What the task requires: Reduce the material below to its lines containing "prod".

The data:
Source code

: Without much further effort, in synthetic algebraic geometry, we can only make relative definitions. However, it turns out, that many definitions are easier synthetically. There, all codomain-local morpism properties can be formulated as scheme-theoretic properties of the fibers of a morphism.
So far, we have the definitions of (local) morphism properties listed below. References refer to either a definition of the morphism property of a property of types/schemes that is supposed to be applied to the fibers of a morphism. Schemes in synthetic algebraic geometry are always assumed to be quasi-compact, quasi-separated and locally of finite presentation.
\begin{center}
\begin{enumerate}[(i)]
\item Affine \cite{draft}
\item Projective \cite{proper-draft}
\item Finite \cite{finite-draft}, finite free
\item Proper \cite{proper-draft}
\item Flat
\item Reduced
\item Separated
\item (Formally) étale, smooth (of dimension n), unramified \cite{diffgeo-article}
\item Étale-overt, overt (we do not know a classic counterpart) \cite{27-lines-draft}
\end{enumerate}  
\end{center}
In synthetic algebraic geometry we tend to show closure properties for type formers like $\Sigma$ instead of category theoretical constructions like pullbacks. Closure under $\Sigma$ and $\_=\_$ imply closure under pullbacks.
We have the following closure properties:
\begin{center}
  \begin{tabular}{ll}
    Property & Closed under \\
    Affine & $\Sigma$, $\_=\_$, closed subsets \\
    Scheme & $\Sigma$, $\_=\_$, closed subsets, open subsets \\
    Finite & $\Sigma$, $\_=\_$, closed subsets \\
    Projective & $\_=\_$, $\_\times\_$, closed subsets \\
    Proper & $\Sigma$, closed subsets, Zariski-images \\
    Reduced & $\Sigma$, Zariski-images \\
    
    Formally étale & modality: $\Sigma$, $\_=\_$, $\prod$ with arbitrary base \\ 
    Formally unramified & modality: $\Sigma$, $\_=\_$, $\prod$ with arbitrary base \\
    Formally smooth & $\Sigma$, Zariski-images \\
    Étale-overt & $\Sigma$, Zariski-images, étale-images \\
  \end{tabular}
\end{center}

Result for this task:
    Formally étale & modality: $\Sigma$, $\_=\_$, $\prod$ with arbitrary base \\ 
    Formally unramified & modality: $\Sigma$, $\_=\_$, $\prod$ with arbitrary base \\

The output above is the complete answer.